Aim of the task —
Look below for the line containing "- Out-of-distribution detection" and the line containing "- The key idea"; repeat exactly those two lines and all lines between them, and nothing else.

Data records —
[Start of Attachment]
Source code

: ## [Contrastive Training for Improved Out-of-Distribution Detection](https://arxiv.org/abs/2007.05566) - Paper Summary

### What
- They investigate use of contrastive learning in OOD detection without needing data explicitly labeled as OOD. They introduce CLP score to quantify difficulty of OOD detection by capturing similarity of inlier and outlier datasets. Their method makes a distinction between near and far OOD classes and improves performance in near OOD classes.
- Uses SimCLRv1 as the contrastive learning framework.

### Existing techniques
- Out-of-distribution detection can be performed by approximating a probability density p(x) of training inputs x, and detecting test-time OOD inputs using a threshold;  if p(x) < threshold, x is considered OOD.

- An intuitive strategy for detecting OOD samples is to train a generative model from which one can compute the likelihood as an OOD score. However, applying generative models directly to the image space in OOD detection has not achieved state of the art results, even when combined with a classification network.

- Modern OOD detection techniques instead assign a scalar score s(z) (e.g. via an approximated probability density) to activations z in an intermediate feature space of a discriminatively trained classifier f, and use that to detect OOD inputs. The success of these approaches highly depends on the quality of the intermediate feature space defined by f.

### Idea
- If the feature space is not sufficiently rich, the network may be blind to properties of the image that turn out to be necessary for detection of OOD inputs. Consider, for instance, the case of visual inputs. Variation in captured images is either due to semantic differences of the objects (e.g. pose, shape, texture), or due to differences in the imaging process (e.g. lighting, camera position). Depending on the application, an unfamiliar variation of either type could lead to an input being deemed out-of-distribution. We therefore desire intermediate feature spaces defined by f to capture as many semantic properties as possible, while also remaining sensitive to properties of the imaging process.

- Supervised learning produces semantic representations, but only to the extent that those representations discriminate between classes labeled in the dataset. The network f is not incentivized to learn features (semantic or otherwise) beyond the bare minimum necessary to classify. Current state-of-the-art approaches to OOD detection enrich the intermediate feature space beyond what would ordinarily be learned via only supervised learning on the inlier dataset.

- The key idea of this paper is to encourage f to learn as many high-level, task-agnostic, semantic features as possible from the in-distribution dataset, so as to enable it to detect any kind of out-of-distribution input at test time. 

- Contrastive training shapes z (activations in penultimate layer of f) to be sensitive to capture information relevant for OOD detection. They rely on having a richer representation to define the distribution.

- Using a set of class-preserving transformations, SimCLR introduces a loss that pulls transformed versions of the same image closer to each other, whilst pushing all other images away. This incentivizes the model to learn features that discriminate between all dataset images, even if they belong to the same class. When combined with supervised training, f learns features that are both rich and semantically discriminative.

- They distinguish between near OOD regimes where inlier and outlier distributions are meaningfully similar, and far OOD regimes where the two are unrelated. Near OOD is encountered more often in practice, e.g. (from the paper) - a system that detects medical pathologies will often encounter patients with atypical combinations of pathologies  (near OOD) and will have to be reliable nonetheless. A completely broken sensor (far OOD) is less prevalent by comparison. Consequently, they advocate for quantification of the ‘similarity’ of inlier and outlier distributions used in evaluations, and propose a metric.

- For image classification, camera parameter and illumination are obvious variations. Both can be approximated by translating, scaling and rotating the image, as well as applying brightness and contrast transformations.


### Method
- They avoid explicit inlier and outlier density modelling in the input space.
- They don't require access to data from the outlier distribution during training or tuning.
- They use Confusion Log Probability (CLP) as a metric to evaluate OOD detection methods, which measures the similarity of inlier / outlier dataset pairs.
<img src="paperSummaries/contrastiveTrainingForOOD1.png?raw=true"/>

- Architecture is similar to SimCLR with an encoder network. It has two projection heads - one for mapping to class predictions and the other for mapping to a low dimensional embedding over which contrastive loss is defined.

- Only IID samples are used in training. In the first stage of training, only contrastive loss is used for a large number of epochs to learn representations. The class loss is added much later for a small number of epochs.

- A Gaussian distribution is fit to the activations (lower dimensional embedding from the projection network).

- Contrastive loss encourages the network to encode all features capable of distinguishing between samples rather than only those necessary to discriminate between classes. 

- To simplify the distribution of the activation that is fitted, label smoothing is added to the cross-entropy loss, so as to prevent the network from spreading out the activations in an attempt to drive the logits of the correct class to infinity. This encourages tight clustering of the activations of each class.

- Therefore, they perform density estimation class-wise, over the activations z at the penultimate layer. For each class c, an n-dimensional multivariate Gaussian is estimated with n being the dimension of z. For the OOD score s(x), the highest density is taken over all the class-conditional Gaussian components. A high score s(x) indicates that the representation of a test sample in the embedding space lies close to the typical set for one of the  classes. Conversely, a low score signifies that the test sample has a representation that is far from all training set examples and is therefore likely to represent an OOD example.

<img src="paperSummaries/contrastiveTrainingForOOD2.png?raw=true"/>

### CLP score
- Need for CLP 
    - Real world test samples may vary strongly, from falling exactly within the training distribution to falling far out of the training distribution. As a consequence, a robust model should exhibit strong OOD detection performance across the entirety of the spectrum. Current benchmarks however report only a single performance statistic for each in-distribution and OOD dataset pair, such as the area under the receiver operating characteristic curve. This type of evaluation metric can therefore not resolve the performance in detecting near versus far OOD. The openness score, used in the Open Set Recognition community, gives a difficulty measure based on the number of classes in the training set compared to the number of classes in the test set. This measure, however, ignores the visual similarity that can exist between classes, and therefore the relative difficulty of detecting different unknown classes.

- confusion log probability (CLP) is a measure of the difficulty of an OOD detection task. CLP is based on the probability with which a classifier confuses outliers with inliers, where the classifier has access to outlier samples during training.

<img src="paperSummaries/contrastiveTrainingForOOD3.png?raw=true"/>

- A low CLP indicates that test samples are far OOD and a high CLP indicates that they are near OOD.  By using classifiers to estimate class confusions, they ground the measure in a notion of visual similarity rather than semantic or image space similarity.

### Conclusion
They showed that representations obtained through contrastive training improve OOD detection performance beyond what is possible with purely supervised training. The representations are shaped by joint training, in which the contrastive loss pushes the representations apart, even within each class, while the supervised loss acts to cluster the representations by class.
[End of Attachment]
Completed task —
- Out-of-distribution detection can be performed by approximating a probability density p(x) of training inputs x, and detecting test-time OOD inputs using a threshold;  if p(x) < threshold, x is considered OOD.

- An intuitive strategy for detecting OOD samples is to train a generative model from which one can compute the likelihood as an OOD score. However, applying generative models directly to the image space in OOD detection has not achieved state of the art results, even when combined with a classification network.

- Modern OOD detection techniques instead assign a scalar score s(z) (e.g. via an approximated probability density) to activations z in an intermediate feature space of a discriminatively trained classifier f, and use that to detect OOD inputs. The success of these approaches highly depends on the quality of the intermediate feature space defined by f.

### Idea
- If the feature space is not sufficiently rich, the network may be blind to properties of the image that turn out to be necessary for detection of OOD inputs. Consider, for instance, the case of visual inputs. Variation in captured images is either due to semantic differences of the objects (e.g. pose, shape, texture), or due to differences in the imaging process (e.g. lighting, camera position). Depending on the application, an unfamiliar variation of either type could lead to an input being deemed out-of-distribution. We therefore desire intermediate feature spaces defined by f to capture as many semantic properties as possible, while also remaining sensitive to properties of the imaging process.

- Supervised learning produces semantic representations, but only to the extent that those representations discriminate between classes labeled in the dataset. The network f is not incentivized to learn features (semantic or otherwise) beyond the bare minimum necessary to classify. Current state-of-the-art approaches to OOD detection enrich the intermediate feature space beyond what would ordinarily be learned via only supervised learning on the inlier dataset.

- The key idea of this paper is to encourage f to learn as many high-level, task-agnostic, semantic features as possible from the in-distribution dataset, so as to enable it to detect any kind of out-of-distribution input at test time. 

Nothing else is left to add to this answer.